Work request: Among the entries below, how many lines include "temporally"? Give the number alone.

Information:

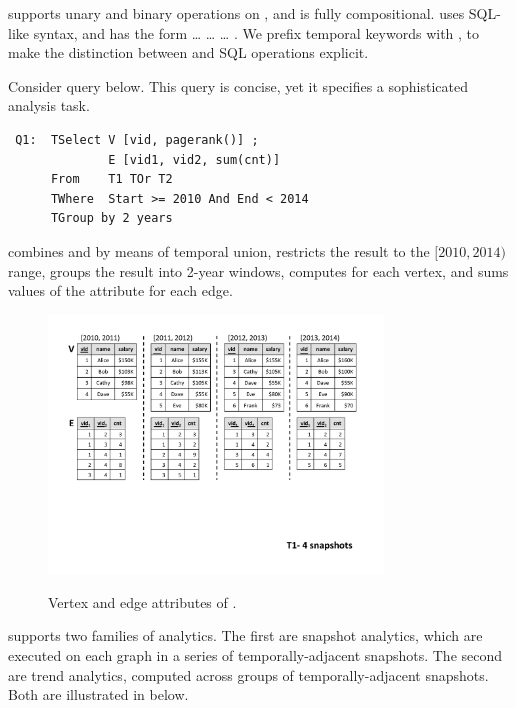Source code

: \ql supports unary and binary operations on \tgs, and is fully
compositional. \ql uses SQL-like syntax, and has the form
 \ldots {} \ldots {} \ldots
{}.  We prefix temporal keywords with , to make
the distinction between \ql and SQL operations explicit. 


Consider query  below.  This query is concise, yet it
specifies a sophisticated analysis task.\\

{\footnotesize
\begin{verbatim}
 Q1:  TSelect V [vid, pagerank()] ; 
              E [vid1, vid2, sum(cnt)] 
      From    T1 TOr T2 
      TWhere  Start >= 2010 And End < 2014 
      TGroup by 2 years
\end{verbatim}
}

 combines \tgs {} and  by means of
temporal union, restricts the result to the $[2010, 2014)$ range,
  groups the result into 2-year windows, computes 
  for each vertex, and sums values of the attribute  for
  each edge.

\begin{figure}[t!]
  \centering
\includegraphics[width=3.5in]{figs/4snaps_T1_ve.pdf}
  \caption{Vertex and edge attributes of \tg {}.}{}
  \label{fig:tg_t1_ve}
\end{figure}


\ql supports two families of analytics.  The first are snapshot
analytics, which are executed on each graph in a series of
temporally-adjacent snapshots.  The second are trend analytics,
computed across groups of temporally-adjacent snapshots.  Both are
illustrated in  below.

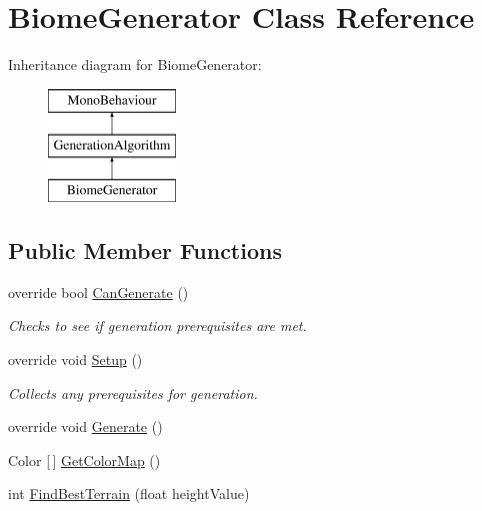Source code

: \hypertarget{class_biome_generator}{}\section{Biome\+Generator Class Reference}
\label{class_biome_generator}
Inheritance diagram for Biome\+Generator\+:\begin{figure}[H]
\begin{center}
\leavevmode
\includegraphics[height=3.000000cm]{class_biome_generator}
\end{center}
\end{figure}
\subsection*{Public Member Functions}
\begin{DoxyCompactItemize}
\item 
override bool \mbox{\hyperlink{class_biome_generator_abe3d21283eef52d4c3ae631178ab69fc}{Can\+Generate}} ()
\begin{DoxyCompactList}\small\item\em Checks to see if generation prerequisites are met. \end{DoxyCompactList}\item 
override void \mbox{\hyperlink{class_biome_generator_aa1df38909c58ff7112ebfd285e65f6c0}{Setup}} ()
\begin{DoxyCompactList}\small\item\em Collects any prerequisites for generation. \end{DoxyCompactList}\item 
override void \mbox{\hyperlink{class_biome_generator_ac8ac31b6e0276662994f0cd143457fdb}{Generate}} ()
\item 
Color \mbox{[}$\,$\mbox{]} \mbox{\hyperlink{class_biome_generator_ad1c3b877b0dde5621250e5ca3c78446a}{Get\+Color\+Map}} ()
\item 
int \mbox{\hyperlink{class_biome_generator_aa4113331412728f686a99dfebf78a42e}{Find\+Best\+Terrain}} (float height\+Value)
\end{DoxyCompactItemize}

Output for this exercise: 2